Task brief — Find each line in the records below that contains the word "latest", and copy it out.
━━━━━ Dataset entries
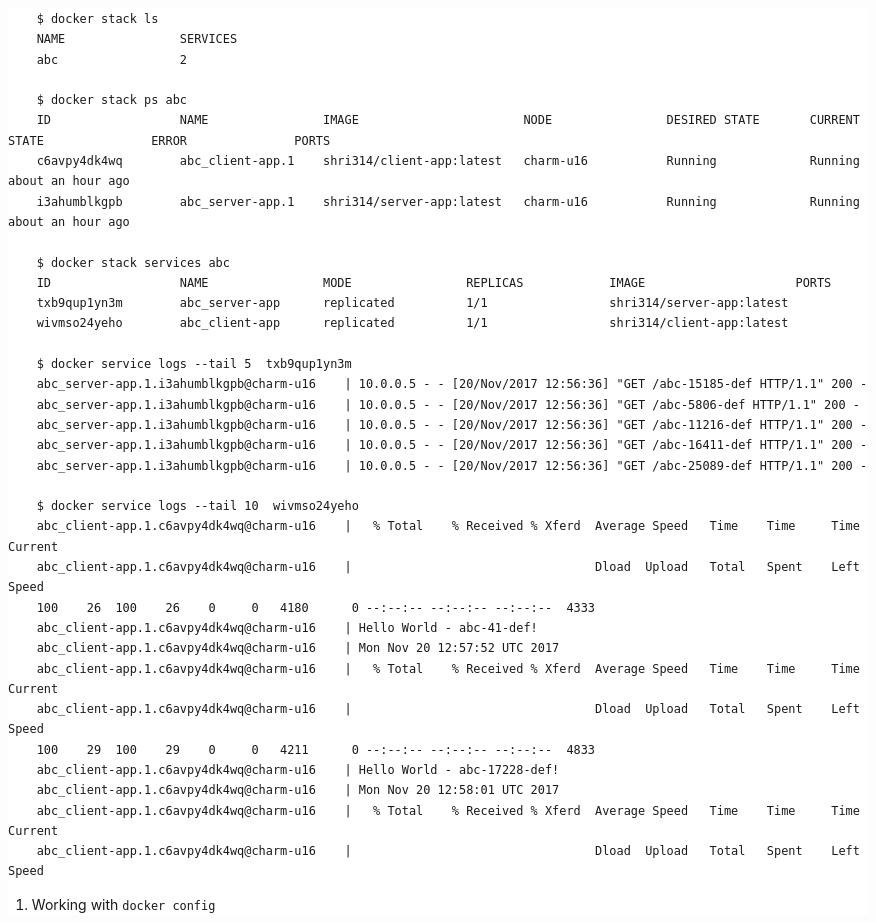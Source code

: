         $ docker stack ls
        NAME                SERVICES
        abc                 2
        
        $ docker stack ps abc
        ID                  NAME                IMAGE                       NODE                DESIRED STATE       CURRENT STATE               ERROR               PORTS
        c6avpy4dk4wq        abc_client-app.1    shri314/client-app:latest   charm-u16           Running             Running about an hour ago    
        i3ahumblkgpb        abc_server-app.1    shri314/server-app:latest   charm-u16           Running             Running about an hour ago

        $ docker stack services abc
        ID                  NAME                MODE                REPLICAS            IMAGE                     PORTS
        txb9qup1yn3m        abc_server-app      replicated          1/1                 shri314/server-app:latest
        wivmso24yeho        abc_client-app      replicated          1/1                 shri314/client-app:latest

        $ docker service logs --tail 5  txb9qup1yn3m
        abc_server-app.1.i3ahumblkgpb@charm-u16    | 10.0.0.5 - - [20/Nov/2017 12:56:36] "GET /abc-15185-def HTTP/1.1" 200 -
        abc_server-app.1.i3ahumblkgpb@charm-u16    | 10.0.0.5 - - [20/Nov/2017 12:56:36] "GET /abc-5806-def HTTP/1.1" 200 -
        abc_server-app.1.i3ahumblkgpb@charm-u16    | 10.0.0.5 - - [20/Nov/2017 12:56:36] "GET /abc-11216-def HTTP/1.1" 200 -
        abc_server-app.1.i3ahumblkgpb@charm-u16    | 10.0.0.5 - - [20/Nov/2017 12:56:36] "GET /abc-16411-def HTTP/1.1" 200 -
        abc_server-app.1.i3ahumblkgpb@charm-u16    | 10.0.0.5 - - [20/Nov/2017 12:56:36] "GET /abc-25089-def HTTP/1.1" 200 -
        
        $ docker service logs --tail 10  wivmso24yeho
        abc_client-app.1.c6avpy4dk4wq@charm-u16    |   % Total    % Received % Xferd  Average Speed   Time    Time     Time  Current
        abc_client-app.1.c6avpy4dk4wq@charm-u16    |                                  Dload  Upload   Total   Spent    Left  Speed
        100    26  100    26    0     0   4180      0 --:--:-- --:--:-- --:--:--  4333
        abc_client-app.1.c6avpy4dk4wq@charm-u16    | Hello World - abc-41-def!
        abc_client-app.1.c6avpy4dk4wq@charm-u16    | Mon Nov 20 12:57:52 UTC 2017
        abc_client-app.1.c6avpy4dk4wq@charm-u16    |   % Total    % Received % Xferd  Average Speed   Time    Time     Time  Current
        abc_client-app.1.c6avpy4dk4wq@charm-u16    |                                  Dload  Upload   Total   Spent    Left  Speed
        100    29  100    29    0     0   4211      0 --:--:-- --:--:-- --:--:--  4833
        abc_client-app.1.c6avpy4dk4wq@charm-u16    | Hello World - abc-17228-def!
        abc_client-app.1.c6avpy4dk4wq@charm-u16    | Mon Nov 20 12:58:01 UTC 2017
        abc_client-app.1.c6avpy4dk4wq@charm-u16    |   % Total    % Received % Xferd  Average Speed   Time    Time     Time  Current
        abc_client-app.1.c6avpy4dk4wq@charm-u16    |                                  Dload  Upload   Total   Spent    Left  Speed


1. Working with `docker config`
━━━━━━━━━━
━━━━━ Dataset entries
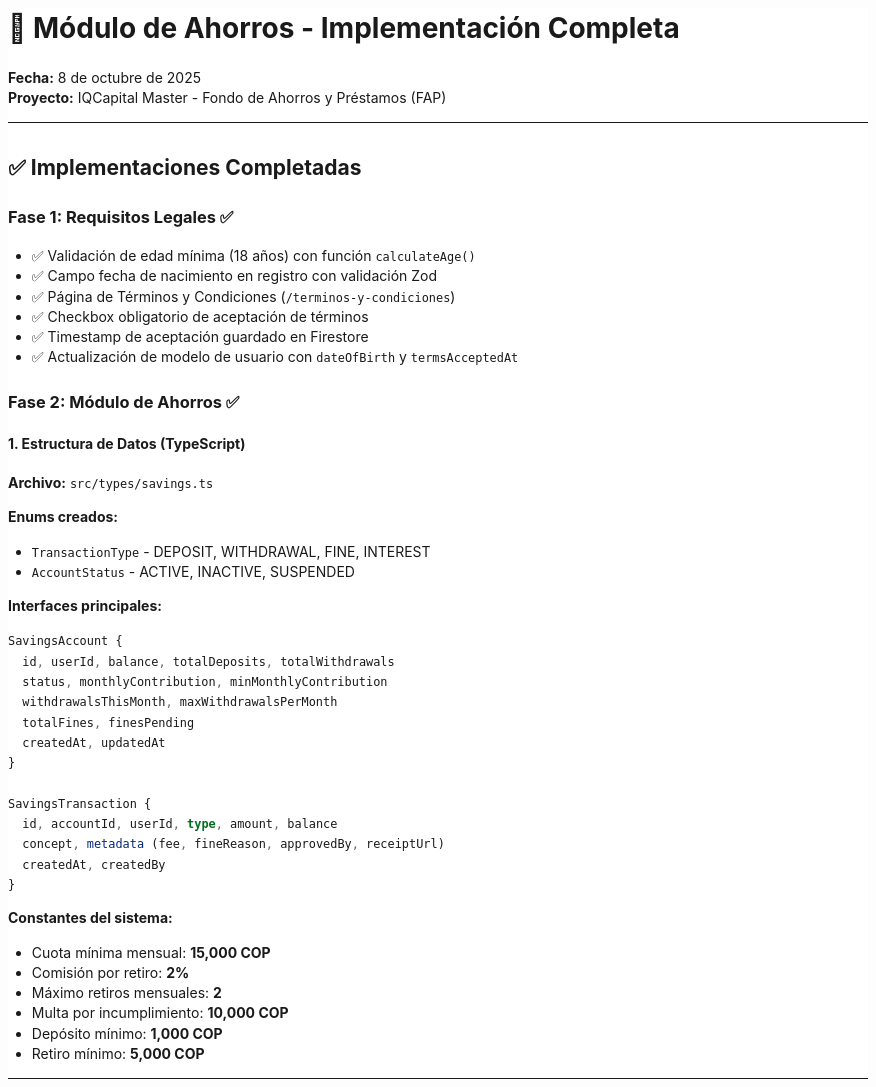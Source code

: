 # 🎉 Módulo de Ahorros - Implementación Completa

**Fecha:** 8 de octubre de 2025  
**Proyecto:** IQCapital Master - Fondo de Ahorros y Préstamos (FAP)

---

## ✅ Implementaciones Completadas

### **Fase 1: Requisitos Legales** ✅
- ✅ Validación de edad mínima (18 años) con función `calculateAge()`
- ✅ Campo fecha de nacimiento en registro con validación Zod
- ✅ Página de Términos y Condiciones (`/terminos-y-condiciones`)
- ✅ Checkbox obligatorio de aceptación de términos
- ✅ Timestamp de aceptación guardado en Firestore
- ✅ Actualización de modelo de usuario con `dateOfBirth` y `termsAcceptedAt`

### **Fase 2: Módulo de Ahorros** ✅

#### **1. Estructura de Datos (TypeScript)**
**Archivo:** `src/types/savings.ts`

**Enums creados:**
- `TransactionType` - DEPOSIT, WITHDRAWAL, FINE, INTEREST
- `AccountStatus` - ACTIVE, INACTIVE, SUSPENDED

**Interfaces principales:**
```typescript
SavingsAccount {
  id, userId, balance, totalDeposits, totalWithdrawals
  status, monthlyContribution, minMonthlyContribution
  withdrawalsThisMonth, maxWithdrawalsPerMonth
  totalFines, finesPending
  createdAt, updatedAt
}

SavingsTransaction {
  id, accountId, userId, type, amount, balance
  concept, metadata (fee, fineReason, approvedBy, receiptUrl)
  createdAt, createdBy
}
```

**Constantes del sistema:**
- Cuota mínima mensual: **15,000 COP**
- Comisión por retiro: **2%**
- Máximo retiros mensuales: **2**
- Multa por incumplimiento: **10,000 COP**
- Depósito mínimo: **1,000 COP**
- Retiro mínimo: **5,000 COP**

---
━━━━━━━━━━
━━━━━ Dataset entries
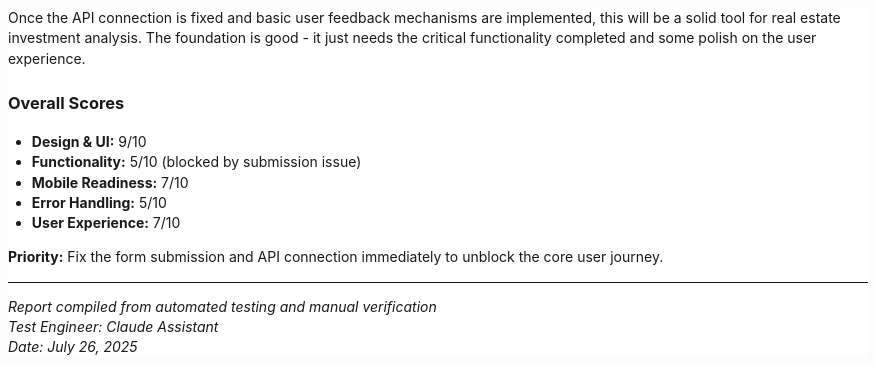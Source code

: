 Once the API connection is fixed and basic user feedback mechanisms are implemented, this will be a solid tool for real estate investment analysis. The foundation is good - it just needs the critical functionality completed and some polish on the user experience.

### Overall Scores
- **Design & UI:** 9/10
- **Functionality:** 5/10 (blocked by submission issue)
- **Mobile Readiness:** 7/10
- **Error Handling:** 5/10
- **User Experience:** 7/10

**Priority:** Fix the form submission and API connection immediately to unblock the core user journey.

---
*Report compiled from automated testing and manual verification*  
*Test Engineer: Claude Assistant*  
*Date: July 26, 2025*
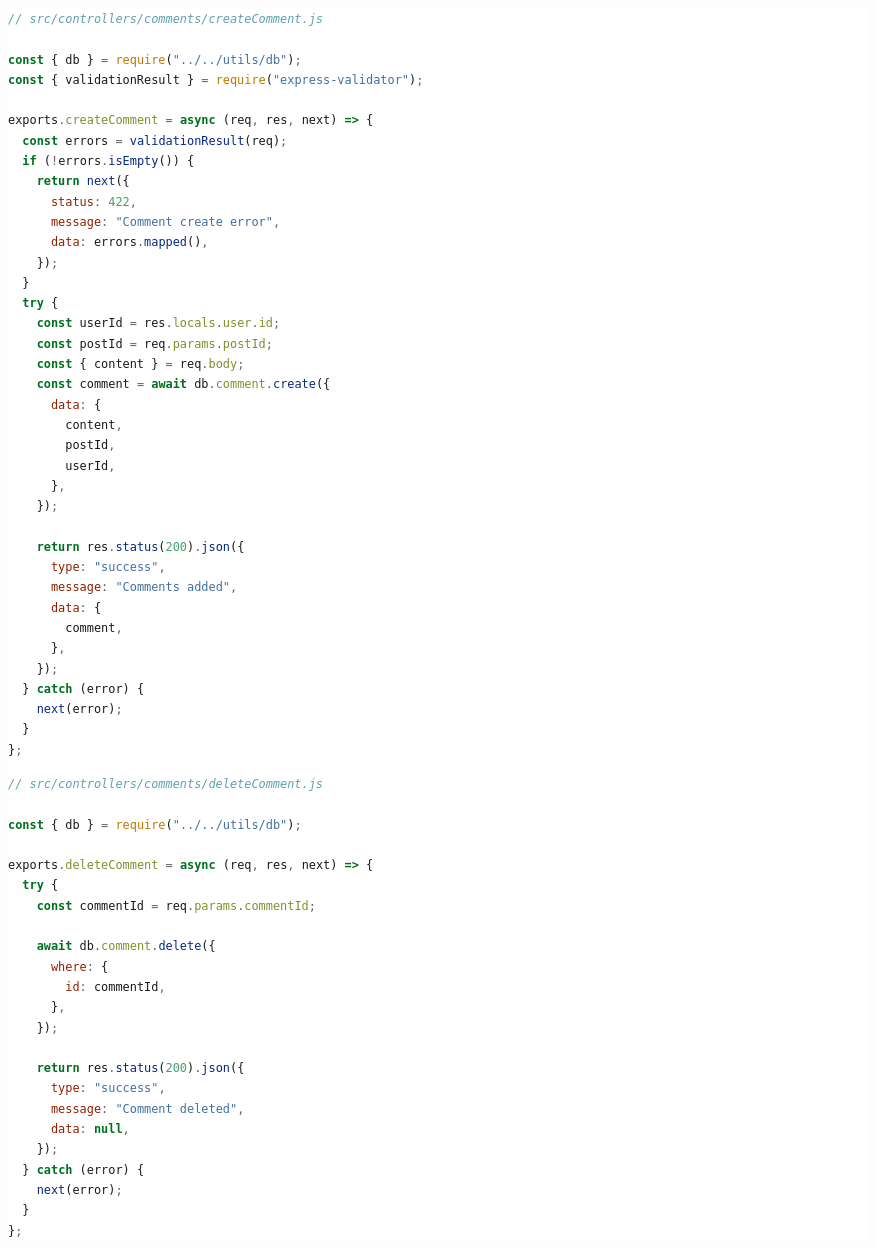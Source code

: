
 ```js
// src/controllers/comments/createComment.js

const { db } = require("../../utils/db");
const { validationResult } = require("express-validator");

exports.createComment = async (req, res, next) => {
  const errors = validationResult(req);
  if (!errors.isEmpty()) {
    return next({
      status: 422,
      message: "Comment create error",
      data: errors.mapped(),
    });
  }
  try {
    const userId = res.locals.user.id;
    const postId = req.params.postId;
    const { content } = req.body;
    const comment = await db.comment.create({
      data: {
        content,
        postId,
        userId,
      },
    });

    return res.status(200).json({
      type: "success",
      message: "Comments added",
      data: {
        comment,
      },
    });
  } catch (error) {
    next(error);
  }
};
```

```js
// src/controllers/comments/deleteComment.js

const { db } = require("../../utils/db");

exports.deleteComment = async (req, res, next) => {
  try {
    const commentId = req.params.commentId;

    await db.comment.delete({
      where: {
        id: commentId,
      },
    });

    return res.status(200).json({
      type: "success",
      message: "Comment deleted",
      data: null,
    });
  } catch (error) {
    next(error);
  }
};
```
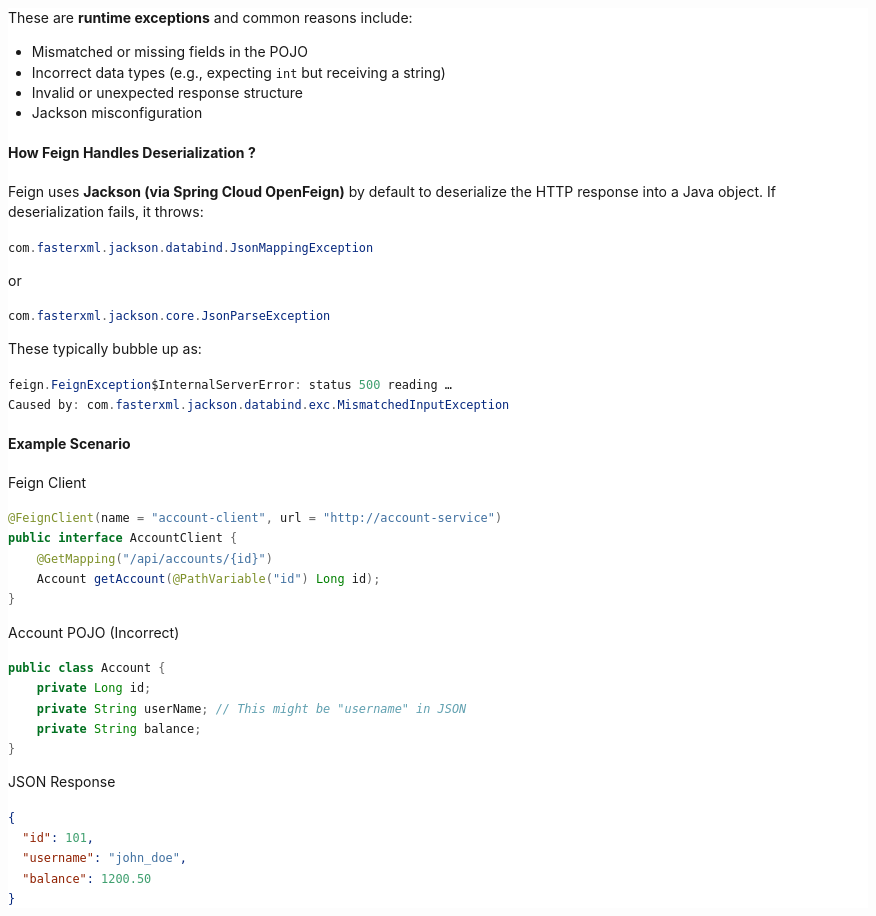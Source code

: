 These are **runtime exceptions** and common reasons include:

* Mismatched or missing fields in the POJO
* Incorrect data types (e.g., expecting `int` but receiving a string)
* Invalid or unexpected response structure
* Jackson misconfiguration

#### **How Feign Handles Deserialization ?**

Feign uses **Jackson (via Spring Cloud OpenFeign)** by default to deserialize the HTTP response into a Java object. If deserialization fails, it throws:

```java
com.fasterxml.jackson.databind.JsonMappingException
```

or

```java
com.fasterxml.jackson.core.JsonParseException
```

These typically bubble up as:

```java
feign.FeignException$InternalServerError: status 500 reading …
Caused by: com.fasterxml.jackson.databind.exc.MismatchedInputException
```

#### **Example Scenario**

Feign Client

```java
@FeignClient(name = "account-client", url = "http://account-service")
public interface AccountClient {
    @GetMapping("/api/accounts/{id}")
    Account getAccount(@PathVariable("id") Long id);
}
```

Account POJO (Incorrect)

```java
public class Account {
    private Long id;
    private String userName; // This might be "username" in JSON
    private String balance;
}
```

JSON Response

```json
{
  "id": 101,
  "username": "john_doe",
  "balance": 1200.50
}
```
━━━━━━━━━━
Task result —
        c6avpy4dk4wq        abc_client-app.1    shri314/client-app:latest   charm-u16           Running             Running about an hour ago    
        i3ahumblkgpb        abc_server-app.1    shri314/server-app:latest   charm-u16           Running             Running about an hour ago
        txb9qup1yn3m        abc_server-app      replicated          1/1                 shri314/server-app:latest
        wivmso24yeho        abc_client-app      replicated          1/1                 shri314/client-app:latest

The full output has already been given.